> Exercise objective: The answer must be a single number: the count of lines below that contain the string "OpenSSH".

> Exercise material:
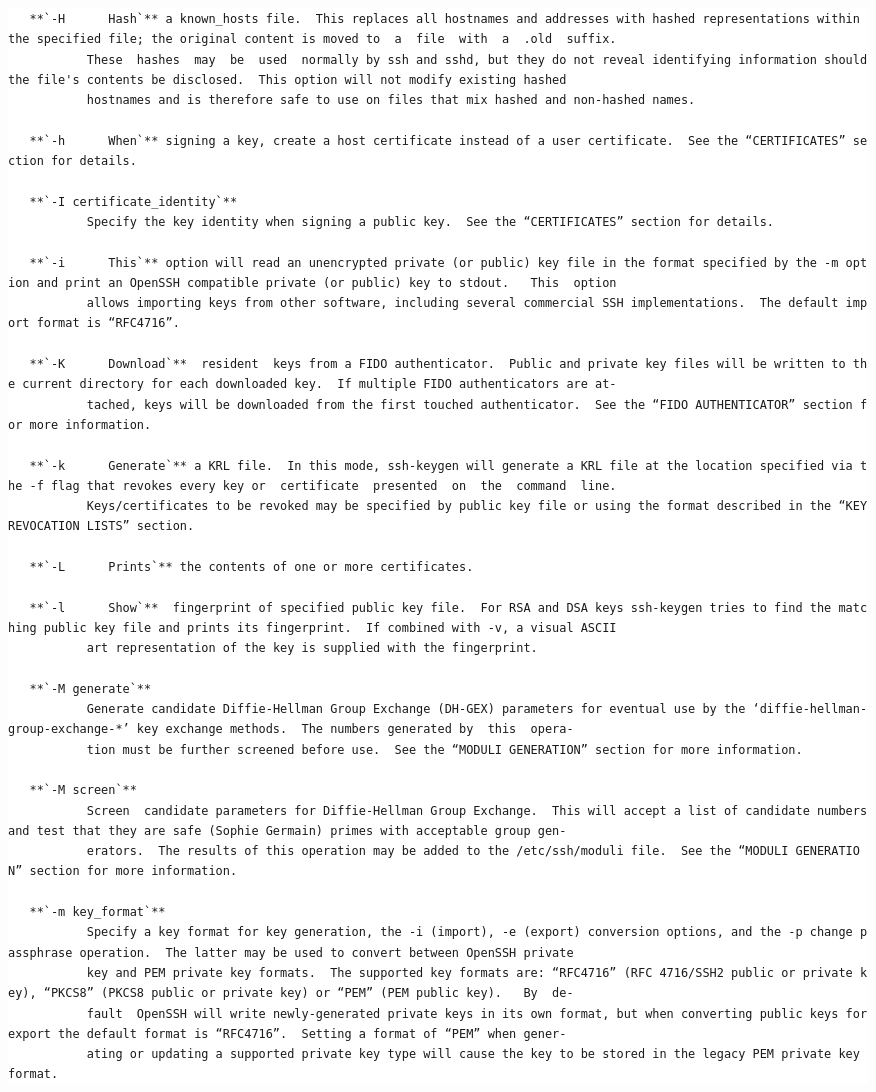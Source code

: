        **`-H      Hash`** a known_hosts file.  This replaces all hostnames and addresses with hashed representations within the specified file; the original content is moved to  a  file  with  a  .old  suffix.
               These  hashes  may  be  used  normally by ssh and sshd, but they do not reveal identifying information should the file's contents be disclosed.  This option will not modify existing hashed
               hostnames and is therefore safe to use on files that mix hashed and non-hashed names.

       **`-h      When`** signing a key, create a host certificate instead of a user certificate.  See the “CERTIFICATES” section for details.

       **`-I certificate_identity`**
               Specify the key identity when signing a public key.  See the “CERTIFICATES” section for details.

       **`-i      This`** option will read an unencrypted private (or public) key file in the format specified by the -m option and print an OpenSSH compatible private (or public) key to stdout.   This  option
               allows importing keys from other software, including several commercial SSH implementations.  The default import format is “RFC4716”.

       **`-K      Download`**  resident  keys from a FIDO authenticator.  Public and private key files will be written to the current directory for each downloaded key.  If multiple FIDO authenticators are at‐
               tached, keys will be downloaded from the first touched authenticator.  See the “FIDO AUTHENTICATOR” section for more information.

       **`-k      Generate`** a KRL file.  In this mode, ssh-keygen will generate a KRL file at the location specified via the -f flag that revokes every key or  certificate  presented  on  the  command  line.
               Keys/certificates to be revoked may be specified by public key file or using the format described in the “KEY REVOCATION LISTS” section.

       **`-L      Prints`** the contents of one or more certificates.

       **`-l      Show`**  fingerprint of specified public key file.  For RSA and DSA keys ssh-keygen tries to find the matching public key file and prints its fingerprint.  If combined with -v, a visual ASCII
               art representation of the key is supplied with the fingerprint.

       **`-M generate`**
               Generate candidate Diffie-Hellman Group Exchange (DH-GEX) parameters for eventual use by the ‘diffie-hellman-group-exchange-*’ key exchange methods.  The numbers generated by  this  opera‐
               tion must be further screened before use.  See the “MODULI GENERATION” section for more information.

       **`-M screen`**
               Screen  candidate parameters for Diffie-Hellman Group Exchange.  This will accept a list of candidate numbers and test that they are safe (Sophie Germain) primes with acceptable group gen‐
               erators.  The results of this operation may be added to the /etc/ssh/moduli file.  See the “MODULI GENERATION” section for more information.

       **`-m key_format`**
               Specify a key format for key generation, the -i (import), -e (export) conversion options, and the -p change passphrase operation.  The latter may be used to convert between OpenSSH private
               key and PEM private key formats.  The supported key formats are: “RFC4716” (RFC 4716/SSH2 public or private key), “PKCS8” (PKCS8 public or private key) or “PEM” (PEM public key).   By  de‐
               fault  OpenSSH will write newly-generated private keys in its own format, but when converting public keys for export the default format is “RFC4716”.  Setting a format of “PEM” when gener‐
               ating or updating a supported private key type will cause the key to be stored in the legacy PEM private key format.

> Response to the exercise: 3